Thursday, June 23, 2011

How the Egglestons Got to Kansas

In 1865 Madison Joseph Eggleston returned from action in the Civil War. He was in a regiment from Michigan (full information in the cousin notebooks). His 1st wife, the mother of his first child Edwin Theodore Eggleston, Cordelia Parsons, had died that same year.  A few years later he married Mary Elizabeth Dunn and they had one child, Frank Dunn Eggleston, my grandfather. Madison Joseph Eggleston, or so the family story goes, received land out West as a reward for his service in the Union Army. After 1870 he moved his family, including his wife's mother, Jane Parham Dunn, from St. Joseph County, Michigan, to Larned, Pawnee County, Kansas, where he was a carpenter and also a farmer. Later, when his son Frank became a pharmacist and owned the Rexall Drug Store in Kingman, Kansas, Madison Joseph Eggleston moved to Kingman.

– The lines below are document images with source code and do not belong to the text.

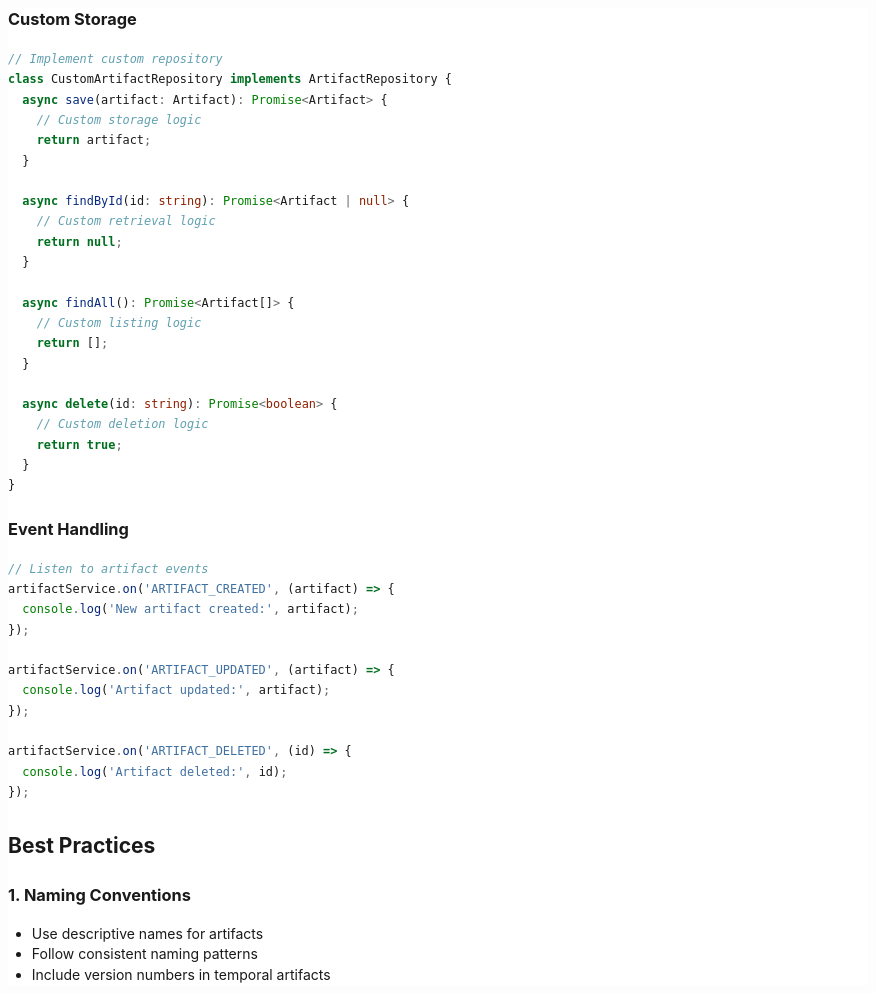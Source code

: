 ### Custom Storage

```typescript
// Implement custom repository
class CustomArtifactRepository implements ArtifactRepository {
  async save(artifact: Artifact): Promise<Artifact> {
    // Custom storage logic
    return artifact;
  }

  async findById(id: string): Promise<Artifact | null> {
    // Custom retrieval logic
    return null;
  }

  async findAll(): Promise<Artifact[]> {
    // Custom listing logic
    return [];
  }

  async delete(id: string): Promise<boolean> {
    // Custom deletion logic
    return true;
  }
}
```

### Event Handling

```typescript
// Listen to artifact events
artifactService.on('ARTIFACT_CREATED', (artifact) => {
  console.log('New artifact created:', artifact);
});

artifactService.on('ARTIFACT_UPDATED', (artifact) => {
  console.log('Artifact updated:', artifact);
});

artifactService.on('ARTIFACT_DELETED', (id) => {
  console.log('Artifact deleted:', id);
});
```

## Best Practices

### 1. Naming Conventions

- Use descriptive names for artifacts
- Follow consistent naming patterns
- Include version numbers in temporal artifacts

My father (b. 1902) said that it was so thrilling to see the Kingman, Kansas, 4th of July parade when he was a little boy, because the parade was led by the Civil War soldiers and his grandfather was among them.  The 1st  photo is of the Eggleston brothers: front row--Madison Joseph Eggleston and William H. Eggleston, back row: Lyman Fish Eggleston and Byron F. Eggleston.  I think the photo was taken shortly after the Civil War. The 2nd photo is of Madison Joseph Eggleston in the late 1800s or early 1900s. The 3rd photo is of Eggleston siblings: front--Lyman Fish Eggleston and William H. Eggleston and back: Madison Joseph Eggleston and Leora Elizabeth "Tib" Eggleston Fuller--about early 1900s. Madison Joseph Eggleston died in 1921 so the photo was probably taken about 10 years or less before his death.